This past weekend was a fine one for religious life in the U.S. On Friday I participated in the 16th National Congress of the Religious Formation Conference in Denver and on Sunday, 60 religious women of the Archdiocese of Los Angeles gathered at the Pauline Center for Media Studies in Culver City for the "Women of Faith" lecture series. Both events were energizing and reinforced my belief that religious women and men believe in their vocation and are working hard to grow spiritually and foster vocations and the perseverance of new members. I wish so many more religious could have been there.
I wrote the following based on my handwritten notes and those tapped into my iPhone.
Sr. Donna Markham, the prioress general of the Adrian Dominicans, presented a morning session at the religious formation conference: "Blessing and Hope: Creating a Vision for Religious Life in the 21st Century." She spoke of dreaming and quoted Don Helder Camera, "When we are dreaming alone it is only a dream.
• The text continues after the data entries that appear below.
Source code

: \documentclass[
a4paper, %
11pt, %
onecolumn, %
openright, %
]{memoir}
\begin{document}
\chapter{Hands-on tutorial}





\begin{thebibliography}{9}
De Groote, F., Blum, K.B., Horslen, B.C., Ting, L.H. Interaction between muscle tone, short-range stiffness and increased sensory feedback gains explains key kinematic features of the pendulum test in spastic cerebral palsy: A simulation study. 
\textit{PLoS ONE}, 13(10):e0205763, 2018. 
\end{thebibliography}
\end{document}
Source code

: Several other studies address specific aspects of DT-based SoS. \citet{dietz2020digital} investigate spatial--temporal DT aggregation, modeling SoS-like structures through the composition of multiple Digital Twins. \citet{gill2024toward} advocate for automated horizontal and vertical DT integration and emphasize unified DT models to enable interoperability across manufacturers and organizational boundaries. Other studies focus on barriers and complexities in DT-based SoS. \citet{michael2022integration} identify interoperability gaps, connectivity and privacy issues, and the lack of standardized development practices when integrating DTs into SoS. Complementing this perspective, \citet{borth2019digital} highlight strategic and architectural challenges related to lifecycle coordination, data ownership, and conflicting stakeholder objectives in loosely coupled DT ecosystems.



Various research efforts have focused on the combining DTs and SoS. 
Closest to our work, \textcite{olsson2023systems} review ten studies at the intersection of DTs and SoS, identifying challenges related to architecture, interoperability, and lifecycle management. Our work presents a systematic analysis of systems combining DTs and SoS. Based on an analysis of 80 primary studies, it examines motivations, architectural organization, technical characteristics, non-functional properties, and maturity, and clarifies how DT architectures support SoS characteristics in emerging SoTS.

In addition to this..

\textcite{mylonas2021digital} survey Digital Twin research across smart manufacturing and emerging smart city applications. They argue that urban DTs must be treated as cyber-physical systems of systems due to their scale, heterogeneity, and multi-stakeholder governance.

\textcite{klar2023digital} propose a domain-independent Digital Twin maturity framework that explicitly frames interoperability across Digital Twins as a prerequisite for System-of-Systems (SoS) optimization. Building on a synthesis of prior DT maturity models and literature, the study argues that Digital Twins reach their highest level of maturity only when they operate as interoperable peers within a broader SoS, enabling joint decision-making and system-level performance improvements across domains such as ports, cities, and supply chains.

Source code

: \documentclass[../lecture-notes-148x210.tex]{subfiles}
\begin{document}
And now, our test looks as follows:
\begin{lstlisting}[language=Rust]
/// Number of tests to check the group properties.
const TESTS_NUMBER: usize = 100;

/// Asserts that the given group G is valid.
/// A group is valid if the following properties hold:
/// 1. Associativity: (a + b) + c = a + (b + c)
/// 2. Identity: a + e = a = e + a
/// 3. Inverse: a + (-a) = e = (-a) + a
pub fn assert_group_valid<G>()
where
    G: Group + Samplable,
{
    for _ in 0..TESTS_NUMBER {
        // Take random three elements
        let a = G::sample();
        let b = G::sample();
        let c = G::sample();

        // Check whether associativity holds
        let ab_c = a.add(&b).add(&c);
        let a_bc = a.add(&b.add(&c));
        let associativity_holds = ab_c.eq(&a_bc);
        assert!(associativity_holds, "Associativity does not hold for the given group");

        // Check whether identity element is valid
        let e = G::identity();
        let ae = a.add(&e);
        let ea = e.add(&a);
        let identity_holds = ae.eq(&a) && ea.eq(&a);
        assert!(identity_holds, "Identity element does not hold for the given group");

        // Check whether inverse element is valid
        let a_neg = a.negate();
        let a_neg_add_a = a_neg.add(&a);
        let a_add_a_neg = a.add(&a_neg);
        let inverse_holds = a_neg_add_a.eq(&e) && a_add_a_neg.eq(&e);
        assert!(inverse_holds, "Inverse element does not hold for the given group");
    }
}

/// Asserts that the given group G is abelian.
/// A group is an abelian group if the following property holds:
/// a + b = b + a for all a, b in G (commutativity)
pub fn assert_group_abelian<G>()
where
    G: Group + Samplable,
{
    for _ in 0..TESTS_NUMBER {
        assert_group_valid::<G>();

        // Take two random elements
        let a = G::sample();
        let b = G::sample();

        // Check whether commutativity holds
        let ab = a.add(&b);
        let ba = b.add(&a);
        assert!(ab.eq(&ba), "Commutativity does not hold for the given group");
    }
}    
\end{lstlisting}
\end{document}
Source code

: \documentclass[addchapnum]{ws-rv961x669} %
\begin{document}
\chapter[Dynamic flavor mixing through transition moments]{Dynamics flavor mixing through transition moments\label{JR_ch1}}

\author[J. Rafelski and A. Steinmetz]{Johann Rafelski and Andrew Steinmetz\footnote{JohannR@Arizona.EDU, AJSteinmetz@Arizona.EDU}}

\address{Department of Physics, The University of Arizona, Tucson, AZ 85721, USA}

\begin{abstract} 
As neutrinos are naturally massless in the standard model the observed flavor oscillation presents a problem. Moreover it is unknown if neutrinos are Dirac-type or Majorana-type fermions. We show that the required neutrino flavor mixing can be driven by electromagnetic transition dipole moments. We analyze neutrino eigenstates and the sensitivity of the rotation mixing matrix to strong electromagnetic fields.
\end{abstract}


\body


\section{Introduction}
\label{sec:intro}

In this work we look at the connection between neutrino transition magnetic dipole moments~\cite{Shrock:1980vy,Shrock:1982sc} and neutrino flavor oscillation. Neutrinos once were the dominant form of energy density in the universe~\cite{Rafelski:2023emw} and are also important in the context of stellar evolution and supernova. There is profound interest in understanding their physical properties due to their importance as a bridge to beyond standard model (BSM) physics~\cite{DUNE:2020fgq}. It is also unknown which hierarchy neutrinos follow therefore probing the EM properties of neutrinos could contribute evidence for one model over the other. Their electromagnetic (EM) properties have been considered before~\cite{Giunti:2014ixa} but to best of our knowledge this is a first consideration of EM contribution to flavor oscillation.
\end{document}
When we are dreaming with others, it is the beginning of reality."
Donna led the more than 300 sisters and brothers present from so many congregations to an experience of dreaming about possibilities for the future of our religious communities. Social dreaming, she said, invites people to activate the power of community and the dream to create a new communal culture. The typical community approach to culture has two dimensions: What's happening now and what is likely to happen in the future? Or where are we? And where are we going? But this approach leads to a quagmire of problems without solutions, or patch-ups that can work for a bit, but without long term results or growth.
Dreaming works with the possibilities of communal transformation, clarity, learning based on communal reflection on a deep level. We cannot problem-solve our way out of a situation. Social dreaming together leads us to discover possibilities; we examine life and mission in the process of being dreamt.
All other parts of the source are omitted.